- _How to complete this task_
Write out, word for word, every line in the data below from the one containing "Let's re-search" to the one containing "equally and that", both of them included.

- _Material to process_
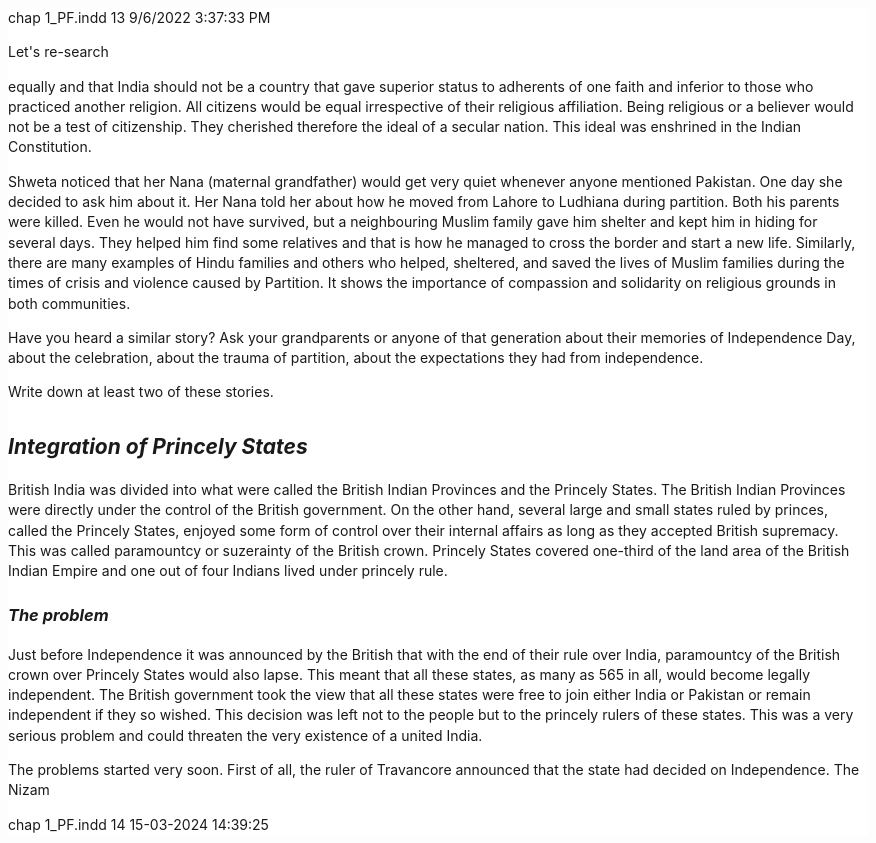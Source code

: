 chap 1_PF.indd 13 9/6/2022 3:37:33 PM

Let's re-search

equally and that India should not be a country that gave superior status to adherents of one faith and inferior to those who practiced another religion. All citizens would be equal irrespective of their religious affiliation. Being religious or a believer would not be a test of citizenship. They cherished therefore the ideal of a secular nation. This ideal was enshrined in the Indian Constitution.

Shweta noticed that her Nana (maternal grandfather) would get very quiet whenever anyone mentioned Pakistan. One day she decided to ask him about it. Her Nana told her about how he moved from Lahore to Ludhiana during partition. Both his parents were killed. Even he would not have survived, but a neighbouring Muslim family gave him shelter and kept him in hiding for several days. They helped him find some relatives and that is how he managed to cross the border and start a new life. Similarly, there are many examples of Hindu families and others who helped, sheltered, and saved the lives of Muslim families during the times of crisis and violence caused by Partition. It shows the importance of compassion and solidarity on religious grounds in both communities.

Have you heard a similar story? Ask your grandparents or anyone of that generation about their memories of Independence Day, about the celebration, about the trauma of partition, about the expectations they had from independence.

Write down at least two of these stories.

## *Integration of Princely States*

British India was divided into what were called the British Indian Provinces and the Princely States. The British Indian Provinces were directly under the control of the British government. On the other hand, several large and small states ruled by princes, called the Princely States, enjoyed some form of control over their internal affairs as long as they accepted British supremacy. This was called paramountcy or suzerainty of the British crown. Princely States covered one-third of the land area of the British Indian Empire and one out of four Indians lived under princely rule.

### *The problem*

Just before Independence it was announced by the British that with the end of their rule over India, paramountcy of the British crown over Princely States would also lapse. This meant that all these states, as many as 565 in all, would become legally independent. The British government took the view that all these states were free to join either India or Pakistan or remain independent if they so wished. This decision was left not to the people but to the princely rulers of these states. This was a very serious problem and could threaten the very existence of a united India.

The problems started very soon. First of all, the ruler of Travancore announced that the state had decided on Independence. The Nizam

chap 1_PF.indd 14 15-03-2024 14:39:25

- _Completed exercise_
Let's re-search

equally and that India should not be a country that gave superior status to adherents of one faith and inferior to those who practiced another religion. All citizens would be equal irrespective of their religious affiliation. Being religious or a believer would not be a test of citizenship. They cherished therefore the ideal of a secular nation. This ideal was enshrined in the Indian Constitution.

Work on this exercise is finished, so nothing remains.